What to produce:
Reproduce only the lines of the material below that start at the line containing "<li>Angular 2+</li>" and stop at the line containing "3. [Software-Installation](#3-software-installation)". Keep both end lines.

Data supplied:
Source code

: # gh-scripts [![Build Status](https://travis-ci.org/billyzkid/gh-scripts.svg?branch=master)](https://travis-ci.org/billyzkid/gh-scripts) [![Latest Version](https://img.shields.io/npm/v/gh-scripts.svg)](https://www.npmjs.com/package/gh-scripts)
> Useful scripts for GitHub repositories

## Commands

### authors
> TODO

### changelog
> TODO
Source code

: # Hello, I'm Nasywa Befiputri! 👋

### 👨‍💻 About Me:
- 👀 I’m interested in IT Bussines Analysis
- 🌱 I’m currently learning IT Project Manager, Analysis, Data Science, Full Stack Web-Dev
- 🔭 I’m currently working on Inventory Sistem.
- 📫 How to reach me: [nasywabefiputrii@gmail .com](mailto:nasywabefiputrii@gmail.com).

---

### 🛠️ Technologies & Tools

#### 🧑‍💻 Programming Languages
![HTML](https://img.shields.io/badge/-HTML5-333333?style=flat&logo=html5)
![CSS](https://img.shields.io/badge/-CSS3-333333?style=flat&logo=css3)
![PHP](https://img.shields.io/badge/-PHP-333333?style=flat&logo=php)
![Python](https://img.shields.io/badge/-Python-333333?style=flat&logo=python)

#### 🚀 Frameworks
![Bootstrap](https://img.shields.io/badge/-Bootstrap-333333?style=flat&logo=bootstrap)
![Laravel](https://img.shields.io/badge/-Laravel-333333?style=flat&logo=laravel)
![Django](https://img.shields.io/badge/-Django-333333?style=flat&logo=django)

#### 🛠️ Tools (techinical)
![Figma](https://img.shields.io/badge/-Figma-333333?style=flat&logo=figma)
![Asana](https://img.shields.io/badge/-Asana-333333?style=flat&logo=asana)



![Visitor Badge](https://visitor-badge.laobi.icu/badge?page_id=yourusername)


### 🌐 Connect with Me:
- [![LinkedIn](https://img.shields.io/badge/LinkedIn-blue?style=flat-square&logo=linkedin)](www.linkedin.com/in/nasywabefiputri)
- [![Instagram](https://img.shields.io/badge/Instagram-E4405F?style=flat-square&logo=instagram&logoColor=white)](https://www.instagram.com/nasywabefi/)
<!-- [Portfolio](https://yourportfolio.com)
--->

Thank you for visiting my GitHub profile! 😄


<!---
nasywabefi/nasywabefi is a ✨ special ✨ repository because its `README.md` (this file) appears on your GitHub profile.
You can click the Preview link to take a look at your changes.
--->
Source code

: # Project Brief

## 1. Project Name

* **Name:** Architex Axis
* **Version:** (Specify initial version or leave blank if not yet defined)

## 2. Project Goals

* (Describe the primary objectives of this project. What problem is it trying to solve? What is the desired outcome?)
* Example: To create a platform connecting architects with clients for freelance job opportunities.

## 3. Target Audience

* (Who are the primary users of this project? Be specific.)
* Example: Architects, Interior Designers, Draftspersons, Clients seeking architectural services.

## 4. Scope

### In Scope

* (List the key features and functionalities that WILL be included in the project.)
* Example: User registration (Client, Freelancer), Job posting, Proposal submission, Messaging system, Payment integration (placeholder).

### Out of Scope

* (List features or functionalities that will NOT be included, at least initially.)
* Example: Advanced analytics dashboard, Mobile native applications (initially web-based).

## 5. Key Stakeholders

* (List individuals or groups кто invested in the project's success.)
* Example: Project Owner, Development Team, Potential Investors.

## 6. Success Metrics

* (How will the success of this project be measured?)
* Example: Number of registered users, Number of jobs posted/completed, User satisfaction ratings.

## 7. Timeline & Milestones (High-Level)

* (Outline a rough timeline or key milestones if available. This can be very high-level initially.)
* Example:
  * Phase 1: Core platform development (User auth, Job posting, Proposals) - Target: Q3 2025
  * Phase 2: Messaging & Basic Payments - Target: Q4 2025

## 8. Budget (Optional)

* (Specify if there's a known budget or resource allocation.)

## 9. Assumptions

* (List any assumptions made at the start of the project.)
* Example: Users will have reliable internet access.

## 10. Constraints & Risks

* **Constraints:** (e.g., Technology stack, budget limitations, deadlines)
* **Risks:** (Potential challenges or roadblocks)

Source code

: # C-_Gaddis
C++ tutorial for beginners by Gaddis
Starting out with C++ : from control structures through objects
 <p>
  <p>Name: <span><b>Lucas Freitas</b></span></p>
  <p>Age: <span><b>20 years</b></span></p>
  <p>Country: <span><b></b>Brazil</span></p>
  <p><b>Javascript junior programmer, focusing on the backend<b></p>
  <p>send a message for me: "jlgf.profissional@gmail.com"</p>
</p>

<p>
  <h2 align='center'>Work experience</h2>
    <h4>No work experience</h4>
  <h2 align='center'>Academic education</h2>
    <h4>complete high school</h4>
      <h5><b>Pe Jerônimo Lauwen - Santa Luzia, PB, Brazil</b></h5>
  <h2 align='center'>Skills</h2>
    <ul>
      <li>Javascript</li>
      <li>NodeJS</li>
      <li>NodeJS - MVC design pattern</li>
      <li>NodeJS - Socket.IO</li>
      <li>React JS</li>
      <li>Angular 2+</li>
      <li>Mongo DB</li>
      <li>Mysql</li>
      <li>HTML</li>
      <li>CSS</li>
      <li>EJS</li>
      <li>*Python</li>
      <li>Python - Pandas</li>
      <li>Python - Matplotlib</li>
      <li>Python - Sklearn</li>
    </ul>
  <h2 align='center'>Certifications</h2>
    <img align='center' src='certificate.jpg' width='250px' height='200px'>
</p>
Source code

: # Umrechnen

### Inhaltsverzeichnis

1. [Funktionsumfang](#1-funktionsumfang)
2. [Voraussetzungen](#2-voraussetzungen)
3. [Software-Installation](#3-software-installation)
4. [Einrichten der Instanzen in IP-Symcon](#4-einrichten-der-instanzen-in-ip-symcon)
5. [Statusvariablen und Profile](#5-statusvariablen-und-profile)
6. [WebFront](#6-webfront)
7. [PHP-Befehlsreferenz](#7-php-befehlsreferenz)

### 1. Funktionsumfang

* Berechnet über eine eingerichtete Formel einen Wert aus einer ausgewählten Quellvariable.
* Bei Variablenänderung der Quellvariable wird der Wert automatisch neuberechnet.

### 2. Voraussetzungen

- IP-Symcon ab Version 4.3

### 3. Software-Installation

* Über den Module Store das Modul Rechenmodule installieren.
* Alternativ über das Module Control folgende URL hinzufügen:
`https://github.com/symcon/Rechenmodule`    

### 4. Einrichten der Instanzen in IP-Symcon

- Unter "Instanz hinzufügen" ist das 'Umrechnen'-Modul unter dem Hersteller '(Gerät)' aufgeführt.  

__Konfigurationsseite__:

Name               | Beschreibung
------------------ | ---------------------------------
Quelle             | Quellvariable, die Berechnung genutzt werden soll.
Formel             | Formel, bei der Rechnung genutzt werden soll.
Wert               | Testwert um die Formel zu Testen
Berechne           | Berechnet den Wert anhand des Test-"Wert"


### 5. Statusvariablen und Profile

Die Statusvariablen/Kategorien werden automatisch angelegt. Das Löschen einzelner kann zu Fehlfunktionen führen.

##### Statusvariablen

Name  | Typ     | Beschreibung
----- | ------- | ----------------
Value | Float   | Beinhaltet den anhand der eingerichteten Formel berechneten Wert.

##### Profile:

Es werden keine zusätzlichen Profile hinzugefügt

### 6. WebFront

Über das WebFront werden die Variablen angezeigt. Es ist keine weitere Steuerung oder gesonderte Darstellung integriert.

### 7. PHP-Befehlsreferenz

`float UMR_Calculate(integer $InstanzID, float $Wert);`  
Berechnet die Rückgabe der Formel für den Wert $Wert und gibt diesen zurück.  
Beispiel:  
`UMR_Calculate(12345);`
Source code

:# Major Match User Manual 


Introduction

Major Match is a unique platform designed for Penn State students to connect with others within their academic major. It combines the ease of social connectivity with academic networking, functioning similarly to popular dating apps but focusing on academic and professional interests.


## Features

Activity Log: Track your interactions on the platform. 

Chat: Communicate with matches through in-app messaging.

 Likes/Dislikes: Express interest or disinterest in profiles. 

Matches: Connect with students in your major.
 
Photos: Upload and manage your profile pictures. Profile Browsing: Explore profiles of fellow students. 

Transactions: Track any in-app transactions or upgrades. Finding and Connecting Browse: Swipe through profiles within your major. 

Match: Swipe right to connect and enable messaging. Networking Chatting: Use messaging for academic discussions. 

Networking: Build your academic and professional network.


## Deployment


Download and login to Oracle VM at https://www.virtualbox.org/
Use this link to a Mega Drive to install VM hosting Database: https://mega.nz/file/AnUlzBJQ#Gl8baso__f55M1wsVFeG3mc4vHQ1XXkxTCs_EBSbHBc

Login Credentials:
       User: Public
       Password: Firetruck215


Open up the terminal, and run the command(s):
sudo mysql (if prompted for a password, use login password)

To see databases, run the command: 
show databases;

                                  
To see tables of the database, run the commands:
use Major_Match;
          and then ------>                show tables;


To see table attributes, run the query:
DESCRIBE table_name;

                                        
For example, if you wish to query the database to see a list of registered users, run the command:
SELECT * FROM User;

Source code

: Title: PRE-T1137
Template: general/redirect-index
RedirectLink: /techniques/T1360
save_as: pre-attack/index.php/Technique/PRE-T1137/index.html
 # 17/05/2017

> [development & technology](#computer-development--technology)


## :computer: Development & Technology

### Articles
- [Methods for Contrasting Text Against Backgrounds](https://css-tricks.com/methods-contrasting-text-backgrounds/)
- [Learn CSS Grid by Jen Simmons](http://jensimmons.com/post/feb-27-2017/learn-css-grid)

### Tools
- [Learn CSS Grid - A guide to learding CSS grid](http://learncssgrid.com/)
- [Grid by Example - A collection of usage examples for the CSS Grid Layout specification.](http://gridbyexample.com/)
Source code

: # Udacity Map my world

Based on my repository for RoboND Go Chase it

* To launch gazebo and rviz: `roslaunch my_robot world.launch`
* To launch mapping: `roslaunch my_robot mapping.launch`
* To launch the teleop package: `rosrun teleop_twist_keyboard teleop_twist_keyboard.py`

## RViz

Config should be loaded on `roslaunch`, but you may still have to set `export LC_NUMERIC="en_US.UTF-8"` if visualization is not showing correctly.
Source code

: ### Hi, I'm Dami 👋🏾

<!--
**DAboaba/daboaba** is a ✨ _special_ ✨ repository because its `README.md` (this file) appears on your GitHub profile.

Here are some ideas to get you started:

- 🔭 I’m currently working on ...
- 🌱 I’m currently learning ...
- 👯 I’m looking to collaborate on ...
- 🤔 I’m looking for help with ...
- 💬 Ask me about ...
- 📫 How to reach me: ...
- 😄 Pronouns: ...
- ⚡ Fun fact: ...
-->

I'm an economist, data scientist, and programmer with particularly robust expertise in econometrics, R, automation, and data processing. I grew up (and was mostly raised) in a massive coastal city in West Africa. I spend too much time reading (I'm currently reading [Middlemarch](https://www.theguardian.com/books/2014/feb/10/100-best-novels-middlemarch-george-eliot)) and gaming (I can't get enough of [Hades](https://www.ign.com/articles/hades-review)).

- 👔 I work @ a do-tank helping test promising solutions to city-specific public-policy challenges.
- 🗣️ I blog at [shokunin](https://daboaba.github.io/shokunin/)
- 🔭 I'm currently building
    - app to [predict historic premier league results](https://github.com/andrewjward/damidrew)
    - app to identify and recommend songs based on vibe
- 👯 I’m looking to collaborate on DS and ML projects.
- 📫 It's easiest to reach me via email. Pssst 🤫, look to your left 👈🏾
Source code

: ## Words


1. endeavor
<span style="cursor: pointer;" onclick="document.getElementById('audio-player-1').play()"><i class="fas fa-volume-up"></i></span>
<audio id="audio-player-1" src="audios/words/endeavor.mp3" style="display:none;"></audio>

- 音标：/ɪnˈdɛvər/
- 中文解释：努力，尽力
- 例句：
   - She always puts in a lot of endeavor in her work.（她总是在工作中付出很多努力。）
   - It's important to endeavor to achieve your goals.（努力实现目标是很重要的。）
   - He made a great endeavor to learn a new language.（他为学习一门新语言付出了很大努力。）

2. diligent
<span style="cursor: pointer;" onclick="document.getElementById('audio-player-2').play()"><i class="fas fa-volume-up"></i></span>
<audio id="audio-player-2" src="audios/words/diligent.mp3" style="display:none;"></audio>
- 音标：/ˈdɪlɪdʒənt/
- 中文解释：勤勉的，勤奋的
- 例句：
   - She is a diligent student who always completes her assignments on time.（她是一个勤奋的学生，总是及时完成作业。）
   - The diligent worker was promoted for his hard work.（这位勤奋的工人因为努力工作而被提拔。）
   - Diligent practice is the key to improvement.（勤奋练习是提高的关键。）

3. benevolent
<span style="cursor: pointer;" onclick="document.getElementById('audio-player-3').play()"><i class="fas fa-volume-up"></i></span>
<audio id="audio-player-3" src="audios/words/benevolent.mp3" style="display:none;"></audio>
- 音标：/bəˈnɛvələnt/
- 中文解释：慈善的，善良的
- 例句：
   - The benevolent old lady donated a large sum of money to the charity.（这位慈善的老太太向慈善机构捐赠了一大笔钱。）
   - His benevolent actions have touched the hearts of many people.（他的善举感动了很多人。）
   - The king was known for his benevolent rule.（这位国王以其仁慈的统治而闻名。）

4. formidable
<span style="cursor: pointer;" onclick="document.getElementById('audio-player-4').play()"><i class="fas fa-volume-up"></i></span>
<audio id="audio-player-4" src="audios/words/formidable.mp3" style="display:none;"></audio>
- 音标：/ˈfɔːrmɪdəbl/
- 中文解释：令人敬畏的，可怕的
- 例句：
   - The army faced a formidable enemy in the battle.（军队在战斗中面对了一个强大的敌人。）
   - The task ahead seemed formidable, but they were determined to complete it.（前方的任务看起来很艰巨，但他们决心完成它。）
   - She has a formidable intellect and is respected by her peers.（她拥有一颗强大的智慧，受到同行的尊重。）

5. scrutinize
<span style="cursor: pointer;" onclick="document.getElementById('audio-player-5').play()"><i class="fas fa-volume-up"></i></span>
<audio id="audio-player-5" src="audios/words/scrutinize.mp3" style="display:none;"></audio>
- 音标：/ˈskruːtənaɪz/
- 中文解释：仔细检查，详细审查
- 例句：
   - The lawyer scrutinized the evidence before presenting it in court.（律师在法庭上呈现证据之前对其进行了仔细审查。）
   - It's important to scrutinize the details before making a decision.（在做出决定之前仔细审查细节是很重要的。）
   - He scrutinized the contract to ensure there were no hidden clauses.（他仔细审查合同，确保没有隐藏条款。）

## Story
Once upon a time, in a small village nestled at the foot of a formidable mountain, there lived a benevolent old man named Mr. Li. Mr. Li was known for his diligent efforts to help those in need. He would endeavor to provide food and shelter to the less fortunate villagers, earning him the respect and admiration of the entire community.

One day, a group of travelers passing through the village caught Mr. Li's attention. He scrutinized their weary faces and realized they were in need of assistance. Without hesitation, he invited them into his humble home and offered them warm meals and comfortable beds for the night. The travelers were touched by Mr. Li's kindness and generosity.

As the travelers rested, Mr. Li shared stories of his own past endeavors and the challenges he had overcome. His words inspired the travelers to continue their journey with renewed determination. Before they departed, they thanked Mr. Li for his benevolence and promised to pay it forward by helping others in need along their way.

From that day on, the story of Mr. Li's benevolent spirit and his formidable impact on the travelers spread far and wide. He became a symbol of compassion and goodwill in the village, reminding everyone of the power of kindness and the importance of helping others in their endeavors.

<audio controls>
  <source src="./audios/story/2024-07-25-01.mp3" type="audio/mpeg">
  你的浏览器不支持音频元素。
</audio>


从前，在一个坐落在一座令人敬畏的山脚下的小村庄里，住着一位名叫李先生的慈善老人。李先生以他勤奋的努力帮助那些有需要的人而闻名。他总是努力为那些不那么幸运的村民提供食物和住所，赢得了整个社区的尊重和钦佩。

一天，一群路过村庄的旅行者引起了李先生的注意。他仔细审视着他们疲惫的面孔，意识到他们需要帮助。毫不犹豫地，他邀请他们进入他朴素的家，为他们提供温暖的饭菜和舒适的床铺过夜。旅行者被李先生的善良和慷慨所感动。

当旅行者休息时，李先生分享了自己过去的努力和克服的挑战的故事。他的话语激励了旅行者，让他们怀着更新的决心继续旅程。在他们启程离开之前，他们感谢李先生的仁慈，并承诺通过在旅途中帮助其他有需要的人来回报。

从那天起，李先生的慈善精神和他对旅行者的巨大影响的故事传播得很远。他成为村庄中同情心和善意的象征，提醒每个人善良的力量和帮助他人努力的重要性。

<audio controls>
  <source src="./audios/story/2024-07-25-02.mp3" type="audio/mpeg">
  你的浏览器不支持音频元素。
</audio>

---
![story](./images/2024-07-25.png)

Solution to the problem:
      <li>Angular 2+</li>
      <li>Mongo DB</li>
      <li>Mysql</li>
      <li>HTML</li>
      <li>CSS</li>
      <li>EJS</li>
      <li>*Python</li>
      <li>Python - Pandas</li>
      <li>Python - Matplotlib</li>
      <li>Python - Sklearn</li>
    </ul>
  <h2 align='center'>Certifications</h2>
    <img align='center' src='certificate.jpg' width='250px' height='200px'>
</p>
Source code

: # Umrechnen

### Inhaltsverzeichnis

1. [Funktionsumfang](#1-funktionsumfang)
2. [Voraussetzungen](#2-voraussetzungen)
3. [Software-Installation](#3-software-installation)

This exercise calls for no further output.